Let $$X=R\times R$$ Define a relation R on X as : $$(a_{1},b_{1})R(a_{2},b_{2}) \Leftrightarrow b_{1}=b_{2}$$ Statement I : R is an equivalence relation. Statement II : For some $$(a,b) \in X$$, the set $$S={(x,y) \in X : (x,y)R(a,b)}$$ represents a line parallel to y=x In the light of the above statements, choose the correct answer from the options given below :

We need to evaluate two statements about the relation R on $$X = \mathbb{R} \times \mathbb{R}$$.

Relation: $$(a_1, b_1) R (a_2, b_2) \Leftrightarrow b_1 = b_2$$

Statement I: R is an equivalence relation.

Check reflexive: $$(a,b) R (a,b)$$ since $$b = b$$. TRUE.

Check symmetric: If $$(a_1,b_1) R (a_2,b_2)$$, then $$b_1 = b_2$$, so $$b_2 = b_1$$, hence $$(a_2,b_2) R (a_1,b_1)$$. TRUE.

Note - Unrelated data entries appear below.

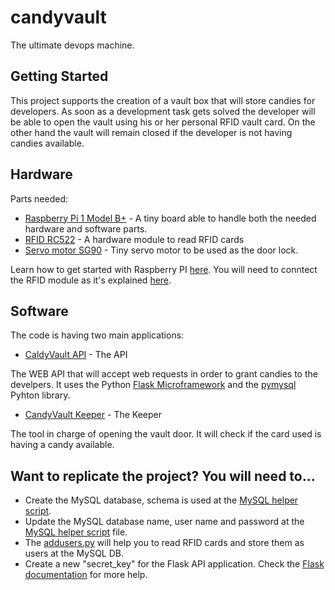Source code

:# candyvault
The ultimate devops machine.

## Getting Started

This project supports the creation of a vault box that will store candies for developers.
As soon as a development task gets solved the developer will be able to open the vault using his or her personal RFID vault card. On the other hand the vault will remain closed if the developer is not having candies available.

## Hardware

Parts needed:
* [Raspberry Pi 1 Model B+](https://www.raspberrypi.org/products/raspberry-pi-1-model-b-plus/) - A tiny board able to handle both the needed hardware and software parts.
* [RFID RC522](https://www.amazon.com/Gowoops-RFID-Kit-Arduino-Raspberry/dp/B01KFM0XNG/ref=sr_1_3?ie=UTF8&qid=1522078820&sr=8-3&keywords=RFID+RC522) - A hardware module to read RFID cards
* [Servo motor SG90](https://www.amazon.com/ElectroBot-Micro-Helicopter-Airplane-Controls/dp/B071KJV7DD/ref=sr_1_2_sspa?s=electronics&ie=UTF8&qid=1522078852&sr=1-2-spons&keywords=servo+motor&psc=1) - Tiny servo motor to be used as the door lock.

 Learn how to get started with Raspberry PI [here](https://projects.raspberrypi.org/en/projects/raspberry-pi-getting-started). You will need to conntect the RFID module as it's explained [here](http://www.instructables.com/id/RFID-RC522-Raspberry-Pi/).
 
## Software

The code is having two main applications:

* [CaldyVault API](candyvault.py) - The API

The WEB API that will accept web requests in order to grant candies to the develpers. It uses the Python [Flask Microframework](http://flask.pocoo.org/) and the [pymysql](https://pymysql.readthedocs.io/en/latest/) Pyhton library.

* [CandyVault Keeper](candyvaultkeeper.py) - The Keeper

The tool in charge of opening the vault door. It will check if the card used is having a candy available.

## Want to replicate the project? You will need to...

* Create the MySQL database, schema is used at the [MySQL helper script](mysqlhelper.py).
* Update the MySQL database name, user name and password at the [MySQL helper script](mysqlhelper.py) file.
* The [addusers.py](addusers.py) will help you to read RFID cards and store them as users at the MySQL DB.
* Create a new "secret_key" for the Flask API application. Check the [Flask documentation](http://flask.pocoo.org/docs/0.12/quickstart/) for more help.
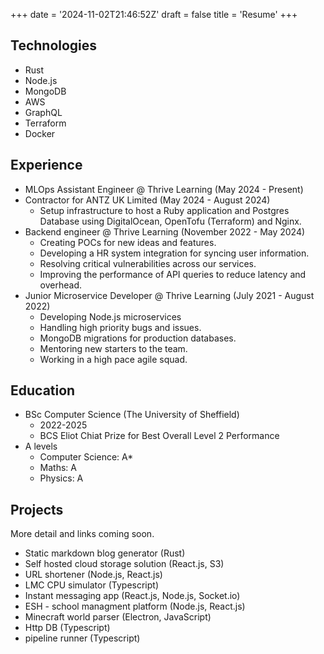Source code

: +++
date = '2024-11-02T21:46:52Z'
draft = false
title = 'Resume'
+++

## Technologies 
- Rust
- Node.js
- MongoDB
- AWS 
- GraphQL
- Terraform
- Docker

## Experience
- MLOps Assistant Engineer @ Thrive Learning (May 2024 - Present)
  <!-- TODO: add -->
- Contractor for ANTZ UK Limited (May 2024 - August 2024)
  - Setup infrastructure to host a Ruby application and Postgres Database using DigitalOcean, OpenTofu (Terraform) and Nginx.
- Backend engineer @ Thrive Learning (November 2022 - May 2024)
  - Creating POCs for new ideas and features. 
  - Developing a HR system integration for syncing user information.
  - Resolving critical vulnerabilities across our services. 
  - Improving the performance of API queries to reduce latency and overhead. 
- Junior Microservice Developer @ Thrive Learning (July 2021 - August 2022)
  - Developing Node.js microservices
  - Handling high priority bugs and issues. 
  - MongoDB migrations for production databases.
  - Mentoring new starters to the team. 
  - Working in a high pace agile squad.

## Education
- BSc Computer Science (The University of Sheffield)
  - 2022-2025
  - BCS Eliot Chiat Prize for Best Overall Level 2 Performance
- A levels
  - Computer Science: A*
  - Maths: A
  - Physics: A

## Projects
More detail and links coming soon.
- Static markdown blog generator (Rust)
- Self hosted cloud storage solution (React.js, S3)
- URL shortener (Node.js, React.js)
- LMC CPU simulator (Typescript)
- Instant messaging app (React.js, Node.js, Socket.io)
- ESH - school managment platform (Node.js, React.js)
- Minecraft world parser (Electron, JavaScript)
- Http DB (Typescript)
- pipeline runner (Typescript)
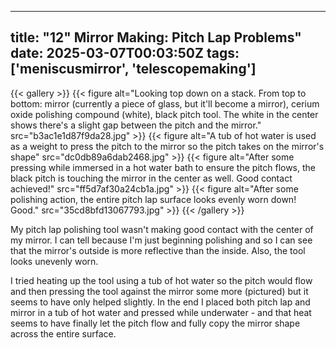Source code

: 
---
title: "12\" Mirror Making: Pitch Lap Problems"
date: 2025-03-07T00:03:50Z
tags: ['meniscusmirror', 'telescopemaking']
---

{{< gallery >}}
{{< figure alt="Looking top down on a stack. From top to bottom: mirror (currently a piece of glass, but it'll become a mirror), cerium oxide polishing compound (white), black pitch tool. The white in the center shows there's a slight gap between the pitch and the mirror." src="b3ac1e1d87f9da28.jpg" >}}
{{< figure alt="A tub of hot water is used as a weight to press the pitch to the mirror so the pitch takes on the mirror's shape" src="dc0db89a6dab2468.jpg" >}}
{{< figure alt="After some pressing while immersed in a hot water bath to ensure the pitch flows, the black pitch is touching the mirror in the center as well.  Good contact achieved!" src="ff5d7af30a24cb1a.jpg" >}}
{{< figure alt="After some polishing action, the entire pitch lap surface looks evenly worn down! Good." src="35cd8bfd13067793.jpg" >}}
{{< /gallery >}}

My pitch lap polishing tool wasn't making good contact with the center of my mirror. I can tell because I'm just beginning polishing and so I can see that the mirror's outside is more reflective than the inside. Also, the tool looks unevenly worn. 

I tried heating up the tool using a tub of hot water so the pitch would flow and then pressing the tool against the mirror some more (pictured) but it seems to have only helped slightly. In the end I placed both pitch lap and mirror in a tub of hot water and pressed while underwater - and that heat seems to have finally let the pitch flow and fully copy the mirror shape across the entire surface.

 
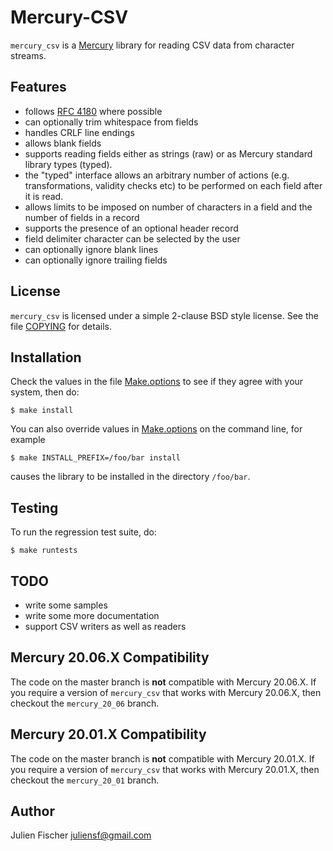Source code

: # Mercury-CSV

`mercury_csv` is a [Mercury](http://www.mercurylang.org) library for reading
CSV data from character streams.

## Features

* follows [RFC 4180](https://tools.ietf.org/rfc/rfc4180.txt) where possible
* can optionally trim whitespace from fields
* handles CRLF line endings
* allows blank fields
* supports reading fields either as strings (raw) or as Mercury standard
  library types (typed).
* the "typed" interface allows an arbitrary number of actions
  (e.g. transformations, validity checks etc) to be performed on
  each field after it is read.
* allows limits to be imposed on number of characters in a field
  and the number of fields in a record
* supports the presence of an optional header record
* field delimiter character can be selected by the user
* can optionally ignore blank lines
* can optionally ignore trailing fields

## License

`mercury_csv` is licensed under a simple 2-clause BSD style license.
See the file [COPYING](COPYING) for details. 

## Installation

Check the values in the file [Make.options](Make.options) to see if they agree
with your system, then do:

    $ make install

You can also override values in [Make.options](Make.options) on the command
line, for example

    $ make INSTALL_PREFIX=/foo/bar install

causes the library to be installed in the directory `/foo/bar`.

## Testing

To run the regression test suite, do:

    $ make runtests

## TODO

* write some samples
* write some more documentation
* support CSV writers as well as readers

## Mercury 20.06.X Compatibility

The code on the master branch is **not** compatible with Mercury 20.06.X.
If you require a version of `mercury_csv` that works with Mercury 20.06.X,
then checkout the `mercury_20_06` branch.

## Mercury 20.01.X Compatibility

The code on the master branch is **not** compatible with Mercury 20.01.X.
If you require a version of `mercury_csv` that works with Mercury 20.01.X,
then checkout the `mercury_20_01` branch.

## Author

Julien Fischer <juliensf@gmail.com>
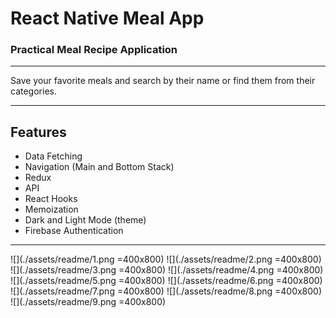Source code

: React Native Meal App 
===

###  Practical Meal Recipe Application
---
Save your favorite meals and search by their name or find them from their categories.

---
Features
---

* Data Fetching 
* Navigation (Main and Bottom Stack)
* Redux
* API 
* React Hooks
* Memoization
* Dark and Light Mode (theme)
* Firebase Authentication

---

![](./assets/readme/1.png =400x800)
![](./assets/readme/2.png =400x800)
![](./assets/readme/3.png =400x800)
![](./assets/readme/4.png =400x800)
![](./assets/readme/5.png =400x800)
![](./assets/readme/6.png =400x800)
![](./assets/readme/7.png =400x800)
![](./assets/readme/8.png =400x800)
![](./assets/readme/9.png =400x800)
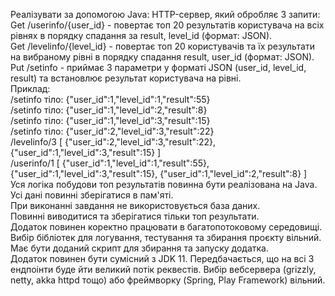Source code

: Реалізувати за допомогою Java: HTTP-сервер, який обробляє 3 запити: <br>
Get /userinfo/{user_id} - повертає топ 20 результатів користувача на всіх рівнях в порядку спадання за result, level_id (формат: JSON). <br>
Get /levelinfo/{level_id} - повертає топ 20 користувачів та їх результати на вибраному рівні в порядку спадання result, user_id (формат: JSON). <br>
Put /setinfo - приймає 3 параметри у форматі JSON (user_id, level_id, result) та встановлює результат користувача на рівні. <br>
Приклад: <br>
/setinfo тіло: {"user_id":1,"level_id":1,"result":55} <br>
/setinfo тіло: {"user_id":1,"level_id":2,"result":8} <br>
/setinfo тіло: {"user_id":1,"level_id":3,"result":15} <br>
/setinfo тіло: {"user_id":2,"level_id":3,"result":22} <br>
/levelinfo/3 [ {"user_id":2,"level_id":3,"result":22}, {"user_id":1,"level_id":3,"result":15} ] <br>
/userinfo/1 [ {"user_id":1,"level_id":1,"result":55}, {"user_id":1,"level_id":3,"result":15}, {"user_id":1,"level_id":2,"result":8} ] <br>
Уся логіка побудови топ результатів повинна бути реалізована на Java. <br>
Усі дані повинні зберігатися в пам'яті. <br>
При виконанні завдання не використовується база даних. <br>
Повинні виводитися та зберігатися тільки топ результати. <br>
Додаток повинен коректно працювати в багатопотоковому середовищі. <br>
Вибір бібліотек для логування, тестування та збирання проєкту вільний. Має бути доданий скрипт для збирання та запуску додатка. <br>
Додаток повинен бути сумісний з JDK 11. Передбачається, що на всі 3 ендпоінти буде йти великий потік реквестів. Вибір вебсервера (grizzly, netty, akka httpd тощо) або фреймворку (Spring, Play Framework) вільний. <br>
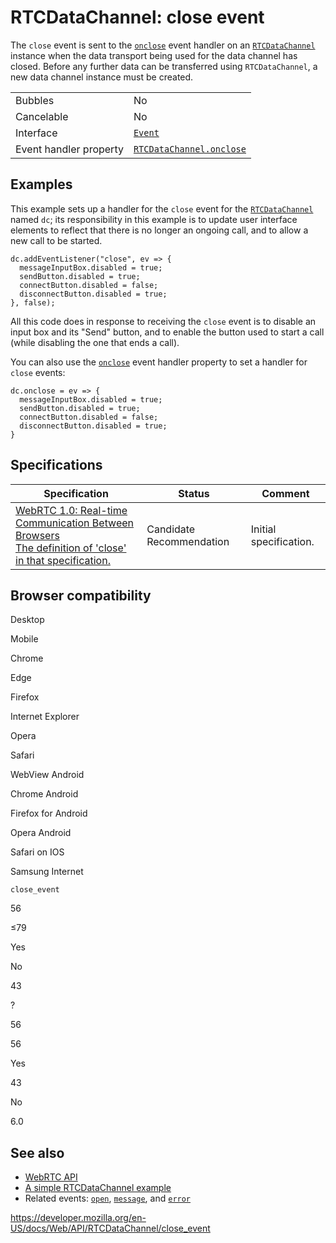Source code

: RTCDataChannel: close event
===========================

The `close` event is sent to the [`onclose`](onclose) event handler on an [`RTCDataChannel`](../rtcdatachannel) instance when the data transport being used for the data channel has closed. Before any further data can be transferred using `RTCDataChannel`, a new data channel instance must be created.

<table><tbody><tr class="odd"><td>Bubbles</td><td>No</td></tr><tr class="even"><td>Cancelable</td><td>No</td></tr><tr class="odd"><td>Interface</td><td><a href="../event"><code>Event</code></a></td></tr><tr class="even"><td>Event handler property</td><td><a href="onclose"><code>RTCDataChannel.onclose</code></a></td></tr></tbody></table>

Examples
--------

This example sets up a handler for the `close` event for the [`RTCDataChannel`](../rtcdatachannel) named `dc`; its responsibility in this example is to update user interface elements to reflect that there is no longer an ongoing call, and to allow a new call to be started.

    dc.addEventListener("close", ev => {
      messageInputBox.disabled = true;
      sendButton.disabled = true;
      connectButton.disabled = false;
      disconnectButton.disabled = true;
    }, false);

All this code does in response to receiving the `close` event is to disable an input box and its "Send" button, and to enable the button used to start a call (while disabling the one that ends a call).

You can also use the [`onclose`](onclose) event handler property to set a handler for `close` events:

    dc.onclose = ev => {
      messageInputBox.disabled = true;
      sendButton.disabled = true;
      connectButton.disabled = false;
      disconnectButton.disabled = true;
    }

Specifications
--------------

<table><thead><tr class="header"><th>Specification</th><th>Status</th><th>Comment</th></tr></thead><tbody><tr class="odd"><td><a href="https://w3c.github.io/webrtc-pc/#dom-rtcdatachannel-close">WebRTC 1.0: Real-time Communication Between Browsers<br />
<span class="small">The definition of 'close' in that specification.</span></a></td><td><span class="spec-cr">Candidate Recommendation</span></td><td>Initial specification.</td></tr></tbody></table>

Browser compatibility
---------------------

Desktop

Mobile

Chrome

Edge

Firefox

Internet Explorer

Opera

Safari

WebView Android

Chrome Android

Firefox for Android

Opera Android

Safari on IOS

Samsung Internet

`close_event`

56

≤79

Yes

No

43

?

56

56

Yes

43

No

6.0

See also
--------

-   [WebRTC API](../webrtc_api)
-   [A simple RTCDataChannel example](../webrtc_api/simple_rtcdatachannel_sample)
-   Related events: [`open`](open_event), [`message`](message_event), and [`error`](error_event)

<a href="https://developer.mozilla.org/en-US/docs/Web/API/RTCDataChannel/close_event" class="_attribution-link">https://developer.mozilla.org/en-US/docs/Web/API/RTCDataChannel/close_event</a>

Check transitive: If $$(a_1,b_1) R (a_2,b_2)$$ and $$(a_2,b_2) R (a_3,b_3)$$, then $$b_1 = b_2$$ and $$b_2 = b_3$$, so $$b_1 = b_3$$, hence $$(a_1,b_1) R (a_3,b_3)$$. TRUE.

Statement I is TRUE.

Statement II: For some (a,b) in X, the set S = {(x,y) in X : (x,y) R (a,b)} represents a line parallel to y = x.

$$S = \{(x,y) : y = b\}$$

This is a horizontal line (parallel to the x-axis), not a line parallel to y = x.

The line y = x has slope 1. The line y = b has slope 0. These are not parallel for any value of b.

Statement II is FALSE.

The correct answer is Option 2: Statement I is true but Statement II is false.